It was my birthday today and i decided that i am not checking my notifications on facebook so ill feel popular
Wrong number and your a loser
if you google earth my address you can see me getting out of my car. finally my moment of being famous
i just fucked the bartender on my cruise to get free alcohol. have things gone too far?
Thank God. You really dodged a small penis there.
Restaurants Roasting People Who Gave Them Negative Yelp Reviews (25 Pics)
he told me he had a problem with me going both ways. like what the fuck. what guy says that to a girl? goodbye planned threesomes...
shut up i haven't hooked up with anyone since 45 minutes ago
Apparently I covered myself in sunscreen before I went to bed. Im just assuming that due to the fact I found an empty bottle of sunblock
I really gotta be careful. My email inbox is equal parts notifications from instructors and this dude's dick. If I get drunk and reply to the wrong thing I might get kicked out of grad school.

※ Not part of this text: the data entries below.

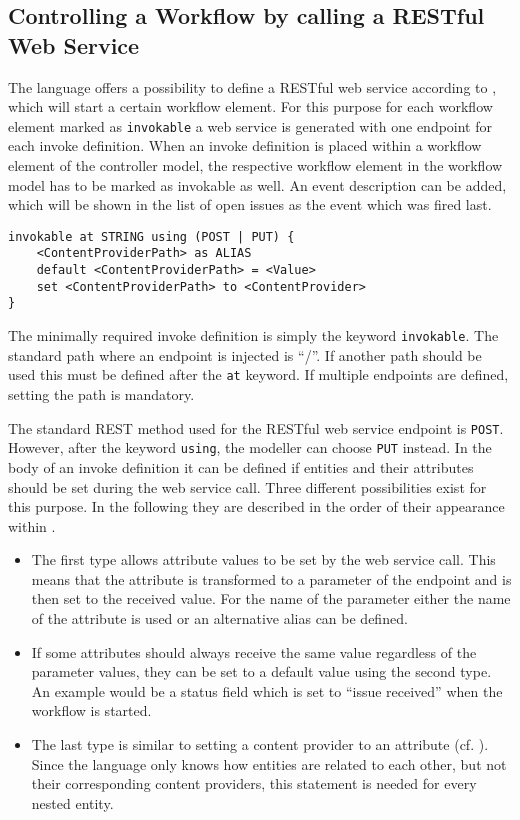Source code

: \subsection{Controlling a Workflow by calling a RESTful Web Service}
\label{subsec: WorkflowControlThroughWS}
The \MD language offers a possibility to define a RESTful web service according to , which will start a certain workflow element. For this purpose for each workflow element marked as \lstinline|invokable| a web service is generated with one endpoint for each invoke definition. 
When an invoke definition is placed within a workflow element of the controller model, the respective workflow element in the workflow model has to be marked as invokable as well. An event description can be added, which will be shown in the list of open issues as the event which was fired last.

\begin{lstlisting}[language=MD2, label=lst:offerWStoSWF, caption=Offer a web service to start a workflow]
invokable at STRING using (POST | PUT) {
	<ContentProviderPath> as ALIAS
	default <ContentProviderPath> = <Value>
	set <ContentProviderPath> to <ContentProvider>
}
\end{lstlisting}
The minimally required invoke definition is simply the keyword \lstinline|invokable|. The standard path where an endpoint is injected is \enquote{/}. If another path should be used this must be defined after the \lstinline|at| keyword. If multiple endpoints are defined, setting the path is mandatory.

The standard REST method used for the RESTful web service endpoint is \lstinline|POST|. However, after the keyword \lstinline|using|, the modeller can choose \lstinline|PUT| instead.
In the body of an invoke definition it can be defined if entities and their attributes should be set during the web service call. Three different possibilities exist for this purpose. In the following they are described in the order of their appearance within .

\begin{itemize}
	\item The first type allows attribute values to be set by the web service call. This means that the attribute is transformed to a parameter of the endpoint and is then set to the received value. For the name of the parameter either the name of the attribute is used or an alternative alias can be defined.
	\item If some attributes should always receive the same value regardless of the parameter values, they can be set to a default value using the second type. An example would be a status field which is set to \enquote{issue received} when the workflow is started.
	\item The last type is similar to setting a content provider to an attribute (cf. ). Since the language only knows how entities are related to each other, but not their corresponding content providers, this statement is needed for every nested entity.
\end{itemize}


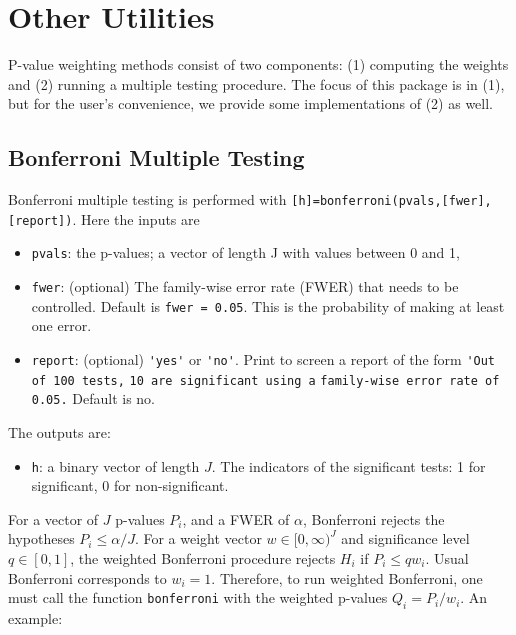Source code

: \documentclass[english,11pt]{article} %
\begin{document}

\section{Other Utilities}
\label{methods_plus}

P-value weighting methods consist of two components: (1) computing the weights and (2) running a multiple testing procedure. The focus of this package is in (1), but for the user's convenience, we provide some implementations of (2) as well.

\subsection{Bonferroni Multiple Testing}


Bonferroni multiple testing is performed with \verb+[h]=bonferroni(pvals,[fwer],[report])+. Here the inputs are 

\begin{itemize}
\item \verb+pvals+:  the p-values; a vector of length J with values between 0 and 1, 
\item \verb+fwer+: (optional) The family-wise error rate (FWER) that needs to be controlled. Default is \verb+fwer = 0.05+. This is the probability of making at least one error.  
\item \verb+report+: (optional) \verb+'yes'+ or \verb+'no'+. Print to screen a report of the form \verb+'Out of 100 tests,+  \verb+10 are significant using a+  \verb+family-wise error rate of 0.05.+ Default is no.
\end{itemize}

The outputs are: 
\begin{itemize}
\item \verb+h+:  a binary vector of length $J$. The indicators of the significant tests: 1 for significant, 0 for non-significant.
\end{itemize}

For a vector of $J$ p-values $P_i$, and a FWER of $\alpha$, Bonferroni rejects the hypotheses $P_i \le \alpha/J$. For a weight vector $w \in [0,\infty)^{J}$ and significance level $q \in [0,1]$, the weighted Bonferroni procedure rejects $H_{i}$ if $P_i \le q w_i$. Usual Bonferroni corresponds to $w_i=1$. Therefore, to run weighted Bonferroni, one must call the function \verb+bonferroni+ with the weighted p-values $Q_i = P_i/w_i$. An example:
\end{document}
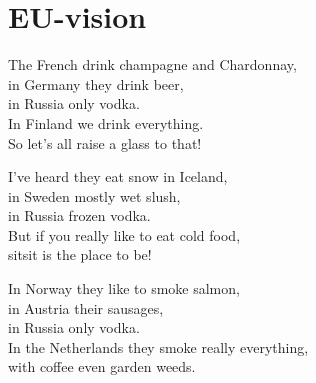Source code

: \section{EU-vision}

The French drink champagne and Chardonnay,\\
in Germany they drink beer,\\
in Russia only vodka.\\
In Finland we drink everything.\\
So let's all raise a glass to that!

I've heard they eat snow in Iceland,\\
in Sweden mostly wet slush,\\
in Russia frozen vodka.\\
But if you really like to eat cold food,\\
sitsit is the place to be!

In Norway they like to smoke salmon,\\
in Austria their sausages,\\
in Russia only vodka.\\
In the Netherlands they smoke really everything,\\
with coffee even garden weeds.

i looked down and was like "oh shit thats blood" then it was like "shit, thats not my blood." then it was like whos blood is this??
Woman Posts Harassing DMs From Creep Online, Now He’s Upset Because People Told His Mom
sorry to break it to you, but he's definitely fucking that other girl now...
I wish I still at least had the bruises on my ass to remember him by.
The band last night was really good
That was definitely karaoke. Guess that answers my follow up question on how drunk you were.
Sorry I sent you a video of a singing reverend last night, I was really high.
You gave me the best orgasm of my life. I'm buying you a house
I was just drinking but now I'm drinking and chasing with red bull. I call this "getting ready for work"
WHY IS THERE A GOLD FISH IN MY BONG??